Ebbene, a detta della ricorrente tale fattispecie è regolata unicamente dalla L. n. 604 del 1966, art. 3 e non dalla L. n. 223 del 1991, art. 5 (applicata dalla corte territoriale) che detta i criteri di selezione dei lavoratori in ipotesi di licenziamento collettivo. Tale norma non è dunque applicabile al licenziamento individuale che, nella specie, era consistito nella scelta imprenditoriale, insindacabile ex art. 41 Cost., di sopprimere una posizione funzionale, con accorpamento delle relative funzioni in capo al direttore di quella filiale.

E che dunque, una volta accertata la reale soppressione di uno specifico posto di lavoro legato da nesso di causalità ad una determinata operazione di riorganizzazione, non occorreva effettuare alcun confronto intersoggettivo, senza che ciò comportasse alcuna violazione dei criteri di correttezza e buona fede ex art. 1175 c.c..

Ma il motivo non è stato accolto (Corte di Cassazione, Sezione Lavoro, ordinanza n. 1802/2020).

La giurisprudenza della Suprema Corte ha già affermato che nel caso di licenziamento per ragioni inerenti l’attività produttiva e l’organizzazione del lavoro, ai sensi della L. n. 604 del 1966, art. 3, allorquando il giustificato motivo oggettivo si identifica nella generica esigenza di riduzione di personale omogeneo e fungibile, la scelta del dipendente (o dei dipendenti) da licenziare per il datore di lavoro non è totalmente libera: essa, infatti, risulta limitata, oltre che dal divieto di atti discriminatori, dalle regole di correttezza cui deve essere informato, ex artt. 1175 e 1375 c.c., ogni comportamento delle parti del rapporto obbligatorio e, quindi, anche il recesso di una di esse (Cass. 19732 del 2018, che richiama Cass. n. 7046 del 2011; Cass. n. 11124 del 2004; Cass. n. 13058 del 2003; Cass. n. 16144 del 2001; Cass. n. 14663 del 2001).

In questa situazione, pertanto, al fine di individuare in concreto i criteri obiettivi che consentano di ritenere la scelta conforme ai dettami di correttezza e buona fede si è ritenuto che possa farsi riferimento, pur nella diversità dei rispettivi regimi, ai criteri che la L. n. 223 del 1991, art. 5, ha dettato per i licenziamenti collettivi per l’ipotesi in cui l’accordo sindacale ivi previsto non abbia indicato criteri di scelta diversi (Cass. n. 19732 del 2018, cit., nonché Cass. n. 6667 del 2002).

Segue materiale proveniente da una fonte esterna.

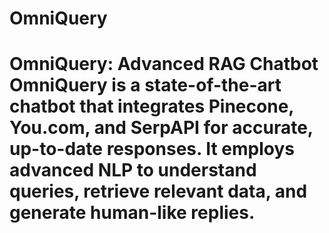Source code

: # OmniQuery
# OmniQuery: Advanced RAG Chatbot  OmniQuery is a state-of-the-art chatbot that integrates Pinecone, You.com, and SerpAPI for accurate, up-to-date responses. It employs advanced NLP to understand queries, retrieve relevant data, and generate human-like replies.
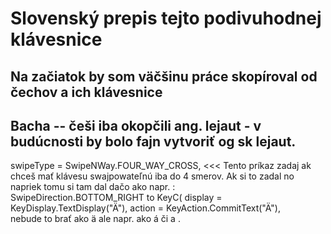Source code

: # Slovenský prepis tejto podivuhodnej klávesnice
## Na začiatok by som väčšinu práce skopíroval od čechov a ich klávesnice 
## Bacha -- češi iba okopčili ang. lejaut - v budúcnosti by bolo fajn vytvoriť og sk lejaut.

swipeType = SwipeNWay.FOUR_WAY_CROSS,   <<< Tento príkaz zadaj ak chceš mať klávesu swajpowateľnú iba do 4 smerov. Ak si to zadal no napriek tomu si tam dal dačo ako napr. :     
                    SwipeDirection.BOTTOM_RIGHT to KeyC(
                        display = KeyDisplay.TextDisplay("Ä"),
                        action = KeyAction.CommitText("Ä"),   
nebude to brať ako ä ale napr. ako á či a .
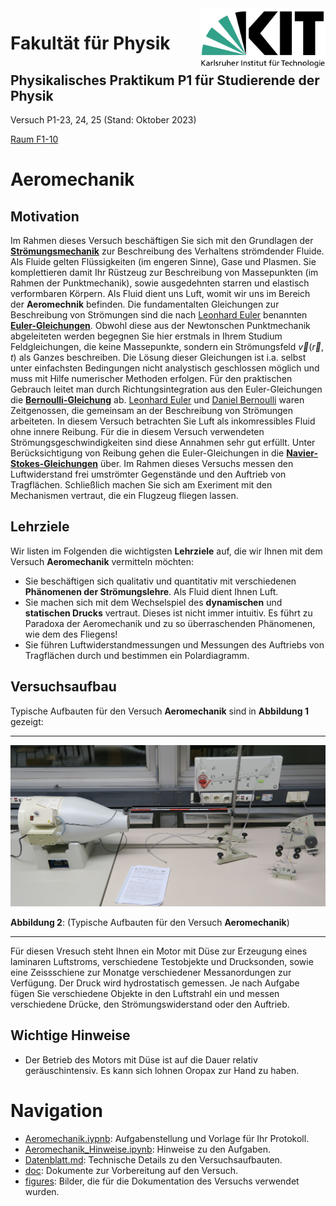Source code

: <img src="../figures/Logo_KIT.svg" width="200" style="float:right;" />

# Fakultät für Physik

## Physikalisches Praktikum P1 für Studierende der Physik

Versuch P1-23, 24, 25 (Stand: Oktober 2023)

[Raum F1-10](https://labs.physik.kit.edu/img/Praktikum/Lageplan_P1.png)



# Aeromechanik

## Motivation

Im Rahmen dieses Versuch beschäftigen Sie sich mit den Grundlagen der [**Strömungsmechanik**](https://de.wikipedia.org/wiki/Str%C3%B6mungsmechanik) zur Beschreibung des Verhaltens strömdender Fluide. Als Fluide gelten Flüssigkeiten (im engeren Sinne), Gase und Plasmen. Sie komplettieren damit Ihr Rüstzeug zur Beschreibung von Massepunkten (im Rahmen der Punktmechanik), sowie ausgedehnten starren und elastisch verformbaren Körpern. Als Fluid dient uns Luft, womit wir uns im Bereich der **Aeromechnik** befinden. Die fundamentalten Gleichungen zur Beschreibung von Strömungen sind die nach [Leonhard Euler](https://de.wikipedia.org/wiki/Leonhard_Euler) benannten [**Euler-Gleichungen**](https://de.wikipedia.org/wiki/Euler-Gleichungen_(Str%C3%B6mungsmechanik)). Obwohl diese aus der Newtonschen Punktmechanik abgeleiteten werden begegnen Sie hier erstmals in Ihrem Studium Feldgleichungen, die keine Massepunkte, sondern ein Strömungsfeld $\vec{v}(\vec{r},t)$ als Ganzes beschreiben. Die Lösung dieser Gleichungen ist i.a. selbst unter einfachsten Bedingungen nicht analystisch geschlossen möglich und muss mit Hilfe numerischer Methoden erfolgen. Für den praktischen Gebrauch leitet man durch Richtungsintegration aus den Euler-Gleichungen die [**Bernoulli-Gleichung**](https://de.wikipedia.org/wiki/Bernoulli-Gleichung) ab. [Leonhard Euler](https://de.wikipedia.org/wiki/Leonhard_Euler) und [Daniel Bernoulli](https://de.wikipedia.org/wiki/Daniel_Bernoulli) waren Zeitgenossen, die gemeinsam an der Beschreibung von Strömungen arbeiteten. In diesem Versuch betrachten Sie Luft als inkomressibles Fluid ohne innere Reibung. Für die in diesem Versuch verwendeten Strömungsgeschwindigkeiten sind diese Annahmen sehr gut erfüllt. Unter Berücksichtigung von Reibung gehen die Euler-Gleichungen in die [**Navier-Stokes-Gleichungen**](https://de.wikipedia.org/wiki/Navier-Stokes-Gleichungen) über. Im Rahmen dieses Versuchs messen den Luftwiderstand frei umströmter Gegenstände und den Auftrieb von Tragflächen. Schließlich machen Sie sich am Exeriment mit den Mechanismen vertraut, die ein Flugzeug fliegen lassen. 

## Lehrziele

Wir listen im Folgenden die wichtigsten **Lehrziele** auf, die wir Ihnen mit dem Versuch **Aeromechanik** vermitteln möchten: 

- Sie beschäftigen sich qualitativ und quantitativ mit verschiedenen **Phänomenen der Strömungslehre**. Als Fluid dient Ihnen Luft.
- Sie machen sich mit dem Wechselspiel des **dynamischen** und **statischen Drucks** vertraut. Dieses ist nicht immer intuitiv. Es führt zu Paradoxa der Aeromechanik und zu so überraschenden Phänomenen, wie dem des Fliegens!  
- Sie führen Luftwiderstandmessungen und Messungen des Auftriebs von Tragflächen durch und bestimmen ein Polardiagramm. 

## Versuchsaufbau

Typische Aufbauten für den Versuch **Aeromechanik** sind in **Abbildung 1** gezeigt:

---

<img src="./figures/Aeromechanik.jpg" width="1000" style="zoom:100%;" />

**Abbildung 2**: (Typische Aufbauten für den Versuch **Aeromechanik**)

---

Für diesen Vresuch steht Ihnen ein Motor mit Düse zur Erzeugung eines laminaren Luftstroms, verschiedene Testobjekte und Drucksonden, sowie eine Zeissschiene zur Monatge verschiedener Messanordungen zur Verfügung. Der Druck wird hydrostatisch gemessen. Je nach Aufgabe fügen Sie verschiedene Objekte in den Luftstrahl ein und messen verschiedene Drücke, den Strömungswiderstand oder den Auftrieb. 

## Wichtige Hinweise

- Der Betrieb des Motors mit Düse ist auf die Dauer relativ geräuschintensiv. Es kann sich lohnen Oropax zur Hand zu haben.

# Navigation

- [Aeromechanik.iypnb](https://gitlab.kit.edu/kit/etp-lehre/p1-praktikum/students/-/blob/main/Aeromechanik/Aeromechanik.ipynb): Aufgabenstellung und Vorlage für Ihr Protokoll.
- [Aeromechanik_Hinweise.ipynb](https://gitlab.kit.edu/kit/etp-lehre/p1-praktikum/students/-/blob/main/Aeromechanik/Aeromechanik_Hinweise.ipynb): Hinweise zu den Aufgaben.
- [Datenblatt.md](https://gitlab.kit.edu/kit/etp-lehre/p1-praktikum/students/-/blob/main/Aeromechanik/Datenblatt.md): Technische Details zu den Versuchsaufbauten.
- [doc](https://gitlab.kit.edu/kit/etp-lehre/p1-praktikum/students/-/tree/main/Aeromechanik/doc): Dokumente zur Vorbereitung auf den Versuch.
- [figures](https://gitlab.kit.edu/kit/etp-lehre/p1-praktikum/students/-/tree/main/Aeromechanik/figures): Bilder, die für die Dokumentation des Versuchs verwendet wurden.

Il rispetto dei principi di buona fede e correttezza

Insomma, la comparazione tra dipendenti fungibili costituisce un criterio utilizzabile ai fini dell’osservanza dei principi di buona fede e correttezza quanto al riscontro dell’effettività e non pretestuosità della ragione organizzativa posta a fondamento del giustificato motivo oggettivo del licenziamento.

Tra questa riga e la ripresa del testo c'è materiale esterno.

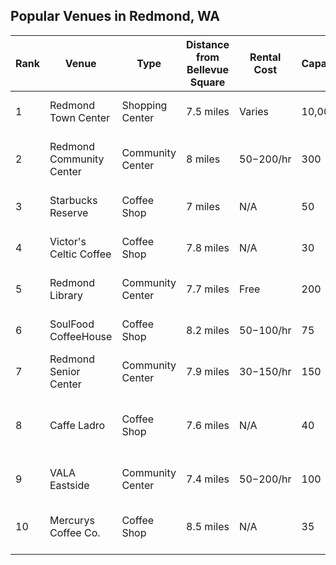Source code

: ## Popular Venues in Redmond, WA

| Rank | Venue | Type | Distance from Bellevue Square | Rental Cost | Capacity | Notable Features |
|------|-------|------|--------------------------------|-------------|----------|-------------------|
| 1 | Redmond Town Center | Shopping Center | 7.5 miles | Varies | 10,000+ | Outdoor mall, events space |
| 2 | Redmond Community Center | Community Center | 8 miles | $50-$200/hr | 300 | Fitness classes, meeting rooms |
| 3 | Starbucks Reserve | Coffee Shop | 7 miles | N/A | 50 | Rare coffee selections, tasting room |
| 4 | Victor's Celtic Coffee | Coffee Shop | 7.8 miles | N/A | 30 | Irish-themed, live music |
| 5 | Redmond Library | Community Center | 7.7 miles | Free | 200 | Study rooms, free Wi-Fi |
| 6 | SoulFood CoffeeHouse | Coffee Shop | 8.2 miles | $50-$100/hr | 75 | Art gallery, performance space |
| 7 | Redmond Senior Center | Community Center | 7.9 miles | $30-$150/hr | 150 | Senior programs, event space |
| 8 | Caffe Ladro | Coffee Shop | 7.6 miles | N/A | 40 | Locally roasted coffee, outdoor seating |
| 9 | VALA Eastside | Community Center | 7.4 miles | $50-$200/hr | 100 | Art classes, exhibition space |
| 10 | Mercurys Coffee Co. | Coffee Shop | 8.5 miles | N/A | 35 | Drive-through, loyalty program |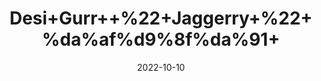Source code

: ---
title: 'Desi+Gurr++%22+Jaggerry+%22+%da%af%d9%8f%da%91+'
date: '2022-10-10' 
metatag: '' 
inventory: '0' 
draft: false 
# meta description 
shortDescripton: 'It+prevents+respiratory+problems+and+helps+with+weight+loss.'
description: 'Food+Product'
longdescription: ''
featured: True
# product Price
price: '160.0'
# Product Short Description
shortDescription: 'It+prevents+respiratory+problems+and+helps+with+weight+loss.'
productID: 'D53A464B-2025-ED11-9968-005056B3A416'
type: 'products'
category: 'Food+Product' 
thumnailproduct: 'https://eraconnect.blob.core.windows.net/product-images/aminsaddiquidawakhana/D53A464B-2025-ED11-9968-005056B3A416.webp' 
images:
  - image: 'https://eraconnect.blob.core.windows.net/product-images/aminsaddiquidawakhana/D53A464B-2025-ED11-9968-005056B3A416.webp'  
Variants:
---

Inoltre, secondo l’orientamento oramai consolidato nella giurisprudenza della Suprema Corte “incombono sul datore di lavoro gli oneri di allegazione e di prova dell’esistenza del giustificato motivo oggettivo, che include anche l’impossibilità del c.d. repechage, ossia dell’inesistenza di altri posti di lavoro in cui utilmente ricollocare il lavoratore”. Sul datore di lavoro incombe, in altre parole, l’onere di allegare e dimostrare il fatto che rende legittimo l’esercizio del potere di recesso, ossia l’effettiva sussistenza di una ragione inerente l’attività produttiva, l’organizzazione o il funzionamento dell’azienda nonché l’impossibilità di una differente utilizzazione del lavoratore in mansioni diverse da quelle precedentemente svolte (cfr. Cass. n. 5592 del 2016, Cass. n. 12101 del 2016, Cass. n. 20436 del 2016, Cass. n. 160 del 2017, Cass. n. 9869 del 2017, Cass. n. 24882 del 2017, Cass. n. 27792 del 2017).

La decisione

Di tali principi aveva fatto corretta applicazione la Corte d’appello laddove aveva ritenuto che la banca non avesse compiutamente assolto gli oneri processuali che le incombevano in ordine alla allegazione e prova dell’impossibilità di un utile ricollocamento del lavoratore all’interno dell’intera azienda, tanto più in presenza della dichiarata disponibilità del dipendente di accettare trasferimenti di sede e l’assegnazione a mansioni diverse, anche inferiori, pur di evitare il licenziamento.

Peraltro, l’accertamento dei fatti sottostanti a tale ricostruzione non erano neppure contestati in giudizio. Per queste ragioni la sentenza impugnata è stata confermata e il ricorso rigettato, con condanna della parte ricorrente al pagamento delle spese del giudizio di legittimità.